Begin with the line in which "techniques don't provide." appears and end with the final line of the entries. Retype each one exactly and add nothing.

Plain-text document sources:
-=-=-=-=-

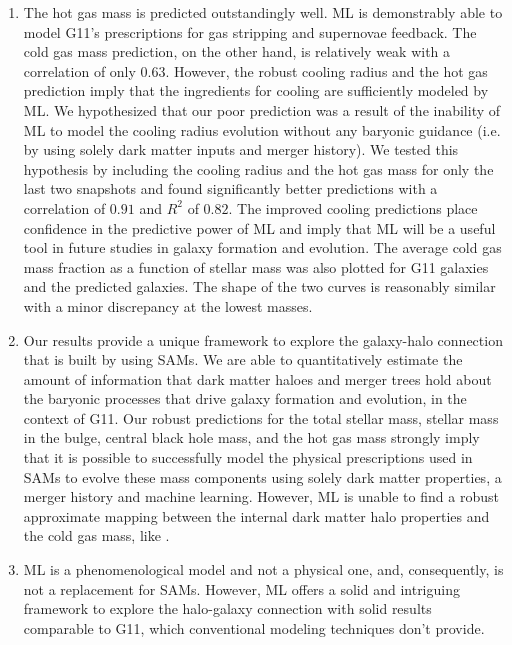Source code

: \documentclass[a4paper,fleqn,usenatbib]{mnras}
\begin{document}
\begin{enumerate}
 \item The hot gas mass is predicted outstandingly well. ML is demonstrably able to model G11's prescriptions for gas stripping and supernovae feedback. The cold gas mass prediction, on the other hand, is relatively weak with a correlation of only $0.63$. However, the robust cooling radius and the hot gas prediction imply that the ingredients for cooling are sufficiently modeled by ML. We hypothesized that our poor prediction was a result of the inability of ML to model the cooling radius evolution without any baryonic guidance (i.e. by using solely dark matter inputs and merger history). We tested this hypothesis by including the cooling radius and the hot gas mass for only the last two snapshots and found significantly better predictions with a correlation of $0.91$ and $R^2$ of $0.82$. The improved cooling predictions place confidence in the predictive power of ML and imply that ML will be a useful tool in future studies in galaxy formation and evolution. The average cold gas mass fraction as a function of stellar mass was also plotted for G11 galaxies and the predicted galaxies. The shape of the two curves is reasonably similar with a minor discrepancy at the lowest masses. 
 
 \item Our results provide a unique framework to explore the galaxy-halo connection that is built by using SAMs. We are able to quantitatively estimate the amount of information that dark matter haloes and merger trees hold about the baryonic processes that drive galaxy formation and evolution, in the context of G11. Our robust predictions for the total stellar mass, stellar mass in the bulge, central black hole mass, and the hot gas mass strongly imply that it is possible to successfully model the physical prescriptions used in SAMs to evolve these mass components using solely dark matter properties, a merger history and machine learning. However, ML is unable to find a robust approximate mapping between the internal dark matter halo properties and the cold gas mass, like \citet{neistein2010degeneracy, faucher2011baryonic, contreras2015galaxy}. 
 
 \item ML is a phenomenological model and not a physical one, and, consequently, is not a replacement for SAMs. However, ML offers a solid and intriguing framework to explore the halo-galaxy connection with solid results comparable to G11, which conventional modeling techniques don't provide. 
\end{enumerate}
\end{document}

-=-=-=-=-

▶ Expected answer:
 \item ML is a phenomenological model and not a physical one, and, consequently, is not a replacement for SAMs. However, ML offers a solid and intriguing framework to explore the halo-galaxy connection with solid results comparable to G11, which conventional modeling techniques don't provide. 
\end{enumerate}
\end{document}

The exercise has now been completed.